Andres De La Torre is a staff writer for Brief Policy Perspectives and a first-year MPP student.
The Public Health Emergency
In March 2020, the Secretary of the Department of Health and Human Services declared a Public Health Emergency (PHE) in response to the COVID-19 pandemic, giving the federal government the power to distribute federal grants for local support for the prevention and treatment of COVID-19. So far, $148 billion has been distributed in emergency grant funding, and the current PHE is set to expire on January 16, 2022, with a likely extension to April 2022. This coincided with the passing of the Families First Coronavirus Response Act of 2020, legislation that was aimed at addressing the COVID-19 pandemic through funding for a wide range of social programs, including Medicaid.
Some of the largest provisions in the Families First Coronavirus Response Act were the additional funding for the program alongside added protections for Medicaid beneficiaries. By temporarily increasing the federal medical assistance percentage (FMAP) by 6.2%, states were able to take advantage of this increase in funds to offset the cost associated with the large increases in Medicaid enrollment and efforts to combat the pandemic. In exchange for this increase in funds, states were not allowed to disenroll beneficiaries from the program, regardless of changes in income or other eligibility standards, known as continuous coverage. Since March 2020, the Medicaid program has seen a historical leap in enrollment; total enrollment grew to 82.8 million in May 2021, an increase of 11.5 million from enrollment in February 2020. The FMAP bump is tied to the PHE and is set to expire at the end of the same quarter that the PHE expires, which would most likely be in June 2022. Furthermore, the continuous coverage protections for beneficiaries would end immediately, allowing states to begin disenrolling beneficiaries as early as January 31, 2022. While millions have been offered a pathway to health coverage through these provisions, the end of the PHE is expected to bring about a wave of redetermination of eligibility amongst enrollees, which could result in millions being stripped of their health insurance.
Continuous coverage has allowed millions to remain covered under Medicaid as states have been unable to disenroll people from their program regardless of changes in eligibility. This has served to prevent gaps in health coverage amongst vulnerable populations when faced with income fluctuations and burdensome paperwork.
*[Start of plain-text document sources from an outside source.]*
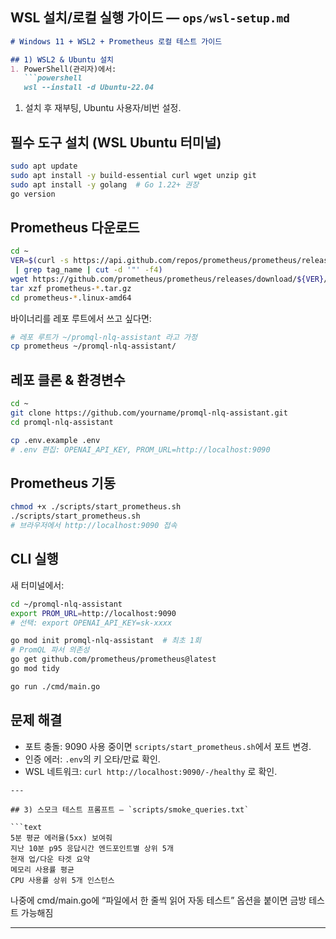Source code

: ## WSL 설치/로컬 실행 가이드 — `ops/wsl-setup.md`

```markdown
# Windows 11 + WSL2 + Prometheus 로컬 테스트 가이드

## 1) WSL2 & Ubuntu 설치
1. PowerShell(관리자)에서:
   ```powershell
   wsl --install -d Ubuntu-22.04
```

1. 설치 후 재부팅, Ubuntu 사용자/비번 설정.

## 필수 도구 설치 (WSL Ubuntu 터미널)

```bash
sudo apt update
sudo apt install -y build-essential curl wget unzip git
sudo apt install -y golang  # Go 1.22+ 권장
go version
```

## Prometheus 다운로드

```bash
cd ~
VER=$(curl -s https://api.github.com/repos/prometheus/prometheus/releases/latest \
 | grep tag_name | cut -d '"' -f4)
wget https://github.com/prometheus/prometheus/releases/download/${VER}/prometheus-${VER#v}.linux-amd64.tar.gz
tar xzf prometheus-*.tar.gz
cd prometheus-*.linux-amd64
```

바이너리를 레포 루트에서 쓰고 싶다면:

```bash
# 레포 루트가 ~/promql-nlq-assistant 라고 가정
cp prometheus ~/promql-nlq-assistant/

```

## 레포 클론 & 환경변수

```bash
cd ~
git clone https://github.com/yourname/promql-nlq-assistant.git
cd promql-nlq-assistant

cp .env.example .env
# .env 편집: OPENAI_API_KEY, PROM_URL=http://localhost:9090
```

## Prometheus 기동

```bash
chmod +x ./scripts/start_prometheus.sh
./scripts/start_prometheus.sh
# 브라우저에서 http://localhost:9090 접속
```

## CLI 실행

새 터미널에서:

```bash
cd ~/promql-nlq-assistant
export PROM_URL=http://localhost:9090
# 선택: export OPENAI_API_KEY=sk-xxxx

go mod init promql-nlq-assistant  # 최초 1회
# PromQL 파서 의존성
go get github.com/prometheus/prometheus@latest
go mod tidy

go run ./cmd/main.go
```

## 문제 해결

- 포트 충돌: 9090 사용 중이면 `scripts/start_prometheus.sh`에서 포트 변경.
- 인증 에러: `.env`의 키 오타/만료 확인.
- WSL 네트워크: `curl http://localhost:9090/-/healthy` 로 확인.

```
---

## 3) 스모크 테스트 프롬프트 — `scripts/smoke_queries.txt`

```text
5분 평균 에러율(5xx) 보여줘
지난 10분 p95 응답시간 엔드포인트별 상위 5개
현재 업/다운 타겟 요약
메모리 사용률 평균
CPU 사용률 상위 5개 인스턴스
```

나중에 cmd/main.go에 “파일에서 한 줄씩 읽어 자동 테스트” 옵션을 붙이면 금방 테스트 가능해짐

---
Continuous coverage is not new: 25 states have adopted continuous eligibility for the Children’s Health Insurance Program recipients and states like New York and Montana have extended this to adults through Section 1115 demonstration waivers, appeals from states to ‘waive’ certain provisions and receive additional flexibility to design and improve their Medicaid program. States with continuous coverage have been able to keep more people on Medicaid and reduce ‘churn,’ a situation where beneficiaries that have been dropped from their coverage are renewed for coverage within months.
Medicaid enrollees often experience changes that can lead to coverage disruption. The key change is income fluctuation, where a beneficiary’s income might rise above the Medicaid threshold, leaving them without coverage. Low-income people in particular are affected by this as income often fluctuates for weeks at a time. If beneficiaries don’t report a change in their income, they run the risk of losing coverage; furthermore, when state agencies do find out there has been income change, many beneficiaries are unable to follow up with the proper paperwork to keep their coverage. Increasing paperwork has been found to lead eligible people to reduce coverage due to difficulties with completing renewal processes and providing documentation.
Coverage gaps, as a result, can lead to higher health care costs, most notably, administrative costs for churn of enrollees cycling on and off Medicaid; a 2015 estimate found that the administrative cost of one person being disenrolled only to be re-enrolled could cost between $400 and $600. A higher uninsured population also puts more strain on the level of premiums and healthcare costs as hospitals are left to soak up the costs of uncompensated care.
Continuing Protections for the Medicaid population
Continuous Coverage has been a lifeline for individuals and families to access health insurance amidst a global pandemic. Once the PHE ends, however, states will begin to redetermine eligibility and could disenroll millions. The Urban Institute measures that, best-case scenario, 15 million could lose health care coverage. The Biden Administration’s Build Back Better plan provides 12 months of continuous coverage for children under the Children’s Health Insurance Program, however, it is imperative that federal lawmakers consider extending these provisions to adults to prevent a widespread loss of insurance and continue support for those affected by the pandemic. By extending coverage for a year, the continuous coverage protections will provide families the stability they need to remain on their health insurance plans as the pandemic begins to unwind.